**What you will do:**
The expected copy holds every entry exactly and none of the pictures.

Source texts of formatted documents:
::::::

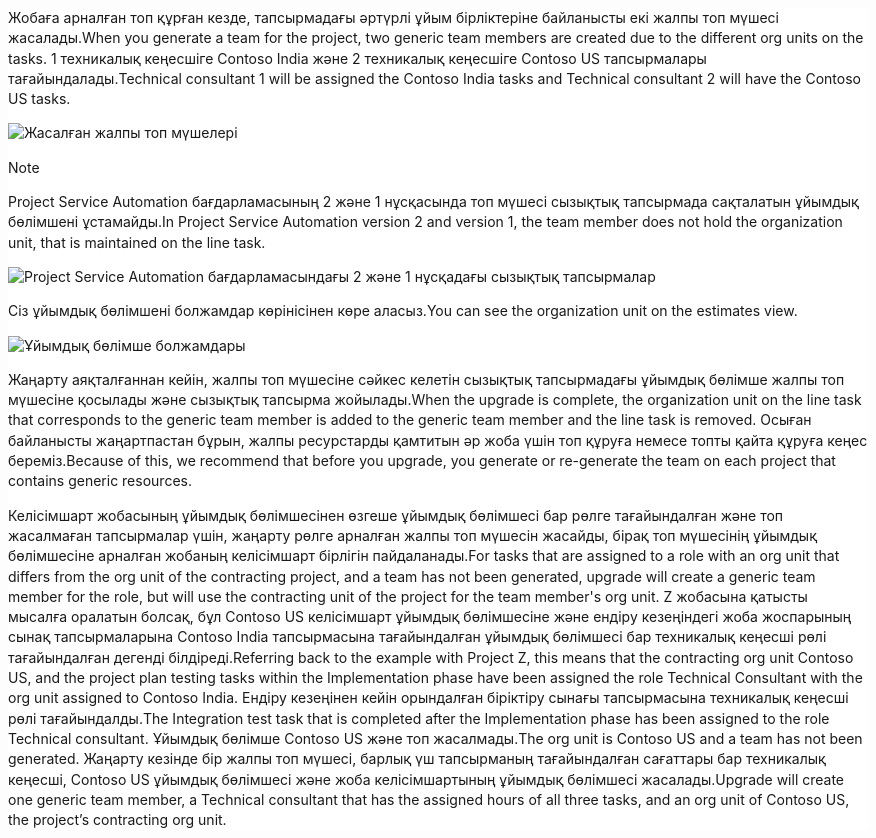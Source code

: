 <span data-ttu-id="6515f-158">Жобаға арналған топ құрған кезде, тапсырмадағы әртүрлі ұйым бірліктеріне байланысты екі жалпы топ мүшесі жасалады.</span><span class="sxs-lookup"><span data-stu-id="6515f-158">When you generate a team for the project, two generic team members are created due to the different org units on the tasks.</span></span> <span data-ttu-id="6515f-159">1 техникалық кеңесшіге Contoso India және 2 техникалық кеңесшіге Contoso US тапсырмалары тағайындалады.</span><span class="sxs-lookup"><span data-stu-id="6515f-159">Technical consultant 1 will be assigned the Contoso India tasks and Technical consultant 2 will have the Contoso US tasks.</span></span>  

![Жасалған жалпы топ мүшелері](media/org-unit-assignments-multiple-resources-11.png)

> [!NOTE]
> <span data-ttu-id="6515f-161">Project Service Automation бағдарламасының 2 және 1 нұсқасында топ мүшесі сызықтық тапсырмада сақталатын ұйымдық бөлімшені ұстамайды.</span><span class="sxs-lookup"><span data-stu-id="6515f-161">In Project Service Automation version 2 and version 1, the team member does not hold the organization unit, that is maintained on the line task.</span></span>

![Project Service Automation бағдарламасындағы 2 және 1 нұсқадағы сызықтық тапсырмалар](media/line-tasks-12.png)

<span data-ttu-id="6515f-163">Сіз ұйымдық бөлімшені болжамдар көрінісінен көре аласыз.</span><span class="sxs-lookup"><span data-stu-id="6515f-163">You can see the organization unit on the estimates view.</span></span> 

![Ұйымдық бөлімше болжамдары](media/org-unit-estimates-view-13.png)
 
<span data-ttu-id="6515f-165">Жаңарту аяқталғаннан кейін, жалпы топ мүшесіне сәйкес келетін сызықтық тапсырмадағы ұйымдық бөлімше жалпы топ мүшесіне қосылады және сызықтық тапсырма жойылады.</span><span class="sxs-lookup"><span data-stu-id="6515f-165">When the upgrade is complete, the organization unit on the line task that corresponds to the generic team member is added to the generic team member and the line task is removed.</span></span> <span data-ttu-id="6515f-166">Осыған байланысты жаңартпастан бұрын, жалпы ресурстарды қамтитын әр жоба үшін топ құруға немесе топты қайта құруға кеңес береміз.</span><span class="sxs-lookup"><span data-stu-id="6515f-166">Because of this, we recommend that before you upgrade, you generate or re-generate the team on each project that contains generic resources.</span></span>

<span data-ttu-id="6515f-167">Келісімшарт жобасының ұйымдық бөлімшесінен өзгеше ұйымдық бөлімшесі бар рөлге тағайындалған және топ жасалмаған тапсырмалар үшін, жаңарту рөлге арналған жалпы топ мүшесін жасайды, бірақ топ мүшесінің ұйымдық бөлімшесіне арналған жобаның келісімшарт бірлігін пайдаланады.</span><span class="sxs-lookup"><span data-stu-id="6515f-167">For tasks that are assigned to a role with an org unit that differs from the org unit of the contracting project, and a team has not been generated, upgrade will create a generic team member for the role, but will use the contracting unit of the project for the team member's org unit.</span></span> <span data-ttu-id="6515f-168">Z жобасына қатысты мысалға оралатын болсақ, бұл Contoso US келісімшарт ұйымдық бөлімшесіне және ендіру кезеңіндегі жоба жоспарының сынақ тапсырмаларына Contoso India тапсырмасына тағайындалған ұйымдық бөлімшесі бар техникалық кеңесші рөлі тағайындалған дегенді білдіреді.</span><span class="sxs-lookup"><span data-stu-id="6515f-168">Referring back to the example with Project Z, this means that the contracting org unit Contoso US, and the project plan testing tasks within the Implementation phase have been assigned the role Technical Consultant with the org unit assigned to Contoso India.</span></span> <span data-ttu-id="6515f-169">Ендіру кезеңінен кейін орындалған біріктіру сынағы тапсырмасына техникалық кеңесші рөлі тағайындалды.</span><span class="sxs-lookup"><span data-stu-id="6515f-169">The Integration test task that is completed after the Implementation phase has been assigned to the role Technical consultant.</span></span> <span data-ttu-id="6515f-170">Ұйымдық бөлімше Contoso US және топ жасалмады.</span><span class="sxs-lookup"><span data-stu-id="6515f-170">The org unit is Contoso US and a team has not been generated.</span></span> <span data-ttu-id="6515f-171">Жаңарту кезінде бір жалпы топ мүшесі, барлық үш тапсырманың тағайындалған сағаттары бар техникалық кеңесші, Contoso US ұйымдық бөлімшесі және жоба келісімшартының ұйымдық бөлімшесі жасалады.</span><span class="sxs-lookup"><span data-stu-id="6515f-171">Upgrade will create one generic team member, a Technical consultant that has the assigned hours of all three tasks, and an org unit of Contoso US, the project’s contracting org unit.</span></span>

::::::

**Response to this task:**
Source code

: <span data-ttu-id="6515f-158">Жобаға арналған топ құрған кезде, тапсырмадағы әртүрлі ұйым бірліктеріне байланысты екі жалпы топ мүшесі жасалады.</span><span class="sxs-lookup"><span data-stu-id="6515f-158">When you generate a team for the project, two generic team members are created due to the different org units on the tasks.</span></span> <span data-ttu-id="6515f-159">1 техникалық кеңесшіге Contoso India және 2 техникалық кеңесшіге Contoso US тапсырмалары тағайындалады.</span><span class="sxs-lookup"><span data-stu-id="6515f-159">Technical consultant 1 will be assigned the Contoso India tasks and Technical consultant 2 will have the Contoso US tasks.</span></span>  

![Жасалған жалпы топ мүшелері](media/org-unit-assignments-multiple-resources-11.png)

> [!NOTE]
> <span data-ttu-id="6515f-161">Project Service Automation бағдарламасының 2 және 1 нұсқасында топ мүшесі сызықтық тапсырмада сақталатын ұйымдық бөлімшені ұстамайды.</span><span class="sxs-lookup"><span data-stu-id="6515f-161">In Project Service Automation version 2 and version 1, the team member does not hold the organization unit, that is maintained on the line task.</span></span>

![Project Service Automation бағдарламасындағы 2 және 1 нұсқадағы сызықтық тапсырмалар](media/line-tasks-12.png)

<span data-ttu-id="6515f-163">Сіз ұйымдық бөлімшені болжамдар көрінісінен көре аласыз.</span><span class="sxs-lookup"><span data-stu-id="6515f-163">You can see the organization unit on the estimates view.</span></span> 

![Ұйымдық бөлімше болжамдары](media/org-unit-estimates-view-13.png)
 
<span data-ttu-id="6515f-165">Жаңарту аяқталғаннан кейін, жалпы топ мүшесіне сәйкес келетін сызықтық тапсырмадағы ұйымдық бөлімше жалпы топ мүшесіне қосылады және сызықтық тапсырма жойылады.</span><span class="sxs-lookup"><span data-stu-id="6515f-165">When the upgrade is complete, the organization unit on the line task that corresponds to the generic team member is added to the generic team member and the line task is removed.</span></span> <span data-ttu-id="6515f-166">Осыған байланысты жаңартпастан бұрын, жалпы ресурстарды қамтитын әр жоба үшін топ құруға немесе топты қайта құруға кеңес береміз.</span><span class="sxs-lookup"><span data-stu-id="6515f-166">Because of this, we recommend that before you upgrade, you generate or re-generate the team on each project that contains generic resources.</span></span>

<span data-ttu-id="6515f-167">Келісімшарт жобасының ұйымдық бөлімшесінен өзгеше ұйымдық бөлімшесі бар рөлге тағайындалған және топ жасалмаған тапсырмалар үшін, жаңарту рөлге арналған жалпы топ мүшесін жасайды, бірақ топ мүшесінің ұйымдық бөлімшесіне арналған жобаның келісімшарт бірлігін пайдаланады.</span><span class="sxs-lookup"><span data-stu-id="6515f-167">For tasks that are assigned to a role with an org unit that differs from the org unit of the contracting project, and a team has not been generated, upgrade will create a generic team member for the role, but will use the contracting unit of the project for the team member's org unit.</span></span> <span data-ttu-id="6515f-168">Z жобасына қатысты мысалға оралатын болсақ, бұл Contoso US келісімшарт ұйымдық бөлімшесіне және ендіру кезеңіндегі жоба жоспарының сынақ тапсырмаларына Contoso India тапсырмасына тағайындалған ұйымдық бөлімшесі бар техникалық кеңесші рөлі тағайындалған дегенді білдіреді.</span><span class="sxs-lookup"><span data-stu-id="6515f-168">Referring back to the example with Project Z, this means that the contracting org unit Contoso US, and the project plan testing tasks within the Implementation phase have been assigned the role Technical Consultant with the org unit assigned to Contoso India.</span></span> <span data-ttu-id="6515f-169">Ендіру кезеңінен кейін орындалған біріктіру сынағы тапсырмасына техникалық кеңесші рөлі тағайындалды.</span><span class="sxs-lookup"><span data-stu-id="6515f-169">The Integration test task that is completed after the Implementation phase has been assigned to the role Technical consultant.</span></span> <span data-ttu-id="6515f-170">Ұйымдық бөлімше Contoso US және топ жасалмады.</span><span class="sxs-lookup"><span data-stu-id="6515f-170">The org unit is Contoso US and a team has not been generated.</span></span> <span data-ttu-id="6515f-171">Жаңарту кезінде бір жалпы топ мүшесі, барлық үш тапсырманың тағайындалған сағаттары бар техникалық кеңесші, Contoso US ұйымдық бөлімшесі және жоба келісімшартының ұйымдық бөлімшесі жасалады.</span><span class="sxs-lookup"><span data-stu-id="6515f-171">Upgrade will create one generic team member, a Technical consultant that has the assigned hours of all three tasks, and an org unit of Contoso US, the project’s contracting org unit.</span></span>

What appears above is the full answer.